Monday, December 16, 2013

Old Saybrook Coffee & Trains

Old Saybrook is the southern end of the Valley Line.  It looks a lot different today than it did in 1947.

But, even today, it has its - um - "perks" as in coffee.

Yes, Ashlawn Farm has opened a new coffee shop right next to the historic Old Saybrook railroad station...

I spent a wonderful afternoon there recently sipping coffee and watching the trains go by.
The trains that went by were Acelas though - by the time I got out to take a photo, they were already gone.


It's a great place to spend a few hours - and if you get hungry, Pizza Works (which is in the old freight house) is right next store and has two operating model railroads(!)
'Tis the Season!

Thursday, December 12, 2013

HO Scale Modeling with N Scale Imagination

And I thought I was so clever...

I've been pretty proud of myself that I've been able to model the New Haven Railroad's CT Valley Line just about "perfectly" from Wethersfield to Middletown.  By "perfectly" I mean I've included on my layout almost every single turnout the prototype had.  Sure, I've had to compress the linear feet/miles of running track so those turnouts are much closer together, but they're all there.  So I have a prototypically accurate railroad.


Not quite.  Not yet, anyway.

It looks like I've made the rookie mistake of allowing my imagination to write checks my space can't cash. In other words, I've assumed everything will fit - and in my mind's eye, it will.  Folks building their first layout usually make this mistake at the track planning stage.  They look at the space they have and they imagine the layout they're going to put in that space.  Unfortunately, they usually imagine that MUCH more can fit in the space than actually can. They imagine 30 car freight trains running comfortably along a 10 foot wall - forgetting that, in HO scale at least, the cars alone will take up 15 feet - and that's not counting the engine(s) and caboose!

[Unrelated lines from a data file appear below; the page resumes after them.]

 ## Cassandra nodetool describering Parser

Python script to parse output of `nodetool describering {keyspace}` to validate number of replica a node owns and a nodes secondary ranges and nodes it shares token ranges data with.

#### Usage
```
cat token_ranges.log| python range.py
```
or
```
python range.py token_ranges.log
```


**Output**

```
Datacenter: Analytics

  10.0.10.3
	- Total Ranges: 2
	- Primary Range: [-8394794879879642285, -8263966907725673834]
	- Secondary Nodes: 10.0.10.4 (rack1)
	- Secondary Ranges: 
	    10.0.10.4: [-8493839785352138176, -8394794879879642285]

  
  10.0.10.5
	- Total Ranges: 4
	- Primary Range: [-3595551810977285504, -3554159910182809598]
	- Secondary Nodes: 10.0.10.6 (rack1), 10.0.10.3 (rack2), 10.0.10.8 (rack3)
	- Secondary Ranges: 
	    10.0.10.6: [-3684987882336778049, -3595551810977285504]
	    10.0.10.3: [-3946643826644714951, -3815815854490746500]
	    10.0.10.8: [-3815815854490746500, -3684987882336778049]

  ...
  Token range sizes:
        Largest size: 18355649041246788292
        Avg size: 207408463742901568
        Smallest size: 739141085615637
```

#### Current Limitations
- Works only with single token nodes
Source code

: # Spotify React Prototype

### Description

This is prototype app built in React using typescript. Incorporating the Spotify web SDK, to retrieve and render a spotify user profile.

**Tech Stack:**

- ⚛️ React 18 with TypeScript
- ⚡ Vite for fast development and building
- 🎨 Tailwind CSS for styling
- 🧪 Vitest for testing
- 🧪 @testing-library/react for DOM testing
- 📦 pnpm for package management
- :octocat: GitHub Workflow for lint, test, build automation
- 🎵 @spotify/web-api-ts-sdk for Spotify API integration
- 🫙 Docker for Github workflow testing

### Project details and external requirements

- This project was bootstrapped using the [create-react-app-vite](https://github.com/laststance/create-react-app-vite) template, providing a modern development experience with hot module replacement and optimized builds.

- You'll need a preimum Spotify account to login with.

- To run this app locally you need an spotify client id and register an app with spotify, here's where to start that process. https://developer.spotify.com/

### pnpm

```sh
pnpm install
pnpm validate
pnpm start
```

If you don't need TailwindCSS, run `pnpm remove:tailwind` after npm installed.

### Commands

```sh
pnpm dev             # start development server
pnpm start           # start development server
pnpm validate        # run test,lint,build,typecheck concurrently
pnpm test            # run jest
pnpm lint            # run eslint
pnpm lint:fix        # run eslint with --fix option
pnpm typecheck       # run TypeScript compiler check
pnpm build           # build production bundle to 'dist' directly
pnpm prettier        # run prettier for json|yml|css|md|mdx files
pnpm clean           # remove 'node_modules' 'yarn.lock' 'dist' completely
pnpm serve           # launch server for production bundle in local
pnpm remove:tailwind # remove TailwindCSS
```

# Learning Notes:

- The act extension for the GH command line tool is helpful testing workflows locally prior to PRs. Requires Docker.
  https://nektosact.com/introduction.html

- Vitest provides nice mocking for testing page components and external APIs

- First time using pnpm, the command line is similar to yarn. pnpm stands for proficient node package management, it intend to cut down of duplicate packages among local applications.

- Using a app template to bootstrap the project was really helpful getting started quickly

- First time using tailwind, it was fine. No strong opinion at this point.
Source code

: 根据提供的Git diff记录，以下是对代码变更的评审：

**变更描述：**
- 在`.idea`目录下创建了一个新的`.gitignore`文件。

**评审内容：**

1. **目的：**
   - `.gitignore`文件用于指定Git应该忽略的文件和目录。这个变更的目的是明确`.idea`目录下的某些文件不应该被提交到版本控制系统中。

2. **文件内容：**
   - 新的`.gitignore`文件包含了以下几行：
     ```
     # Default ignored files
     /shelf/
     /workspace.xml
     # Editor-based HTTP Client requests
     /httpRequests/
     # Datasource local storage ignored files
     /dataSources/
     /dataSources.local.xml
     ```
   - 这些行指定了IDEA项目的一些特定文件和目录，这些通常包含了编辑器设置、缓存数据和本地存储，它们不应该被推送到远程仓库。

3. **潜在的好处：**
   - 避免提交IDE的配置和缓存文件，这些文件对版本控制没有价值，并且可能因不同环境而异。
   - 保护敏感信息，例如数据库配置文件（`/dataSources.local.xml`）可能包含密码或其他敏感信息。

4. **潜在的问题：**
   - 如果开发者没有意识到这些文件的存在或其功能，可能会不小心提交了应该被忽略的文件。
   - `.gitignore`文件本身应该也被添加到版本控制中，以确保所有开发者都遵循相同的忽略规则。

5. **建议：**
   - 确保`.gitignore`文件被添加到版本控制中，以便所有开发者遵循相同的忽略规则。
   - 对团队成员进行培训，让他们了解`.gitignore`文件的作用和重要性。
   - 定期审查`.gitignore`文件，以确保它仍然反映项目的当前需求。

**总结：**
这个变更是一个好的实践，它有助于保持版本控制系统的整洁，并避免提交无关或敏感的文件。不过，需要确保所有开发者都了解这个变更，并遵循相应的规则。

Well, *I* wasn't going to fall in THAT trap.  No, not me.  Sure, I didn't plan my layout in the traditional sense, using drafting paper or even track planning software.  I took what I think is a better approach: I did my track planning full-size, on the floor:

This is where Middletown would end up.  Once I discovered that a train would fit - and look "right" - I knew my layout concept would work.  Fitting Middletown was my biggest challenge; now that that was "solved" I'd just work out from there.

So for the past months, I've been pretty smug & self-satisfied happy with how the layout has turned out. Since I followed the prototype track arrangements so well, the layout has operated - not surprisingly - just like the prototype. But a true model railroad - especially one you want to use as a time machine of sorts - includes much more than just track.  It has to include buildings & scenery too....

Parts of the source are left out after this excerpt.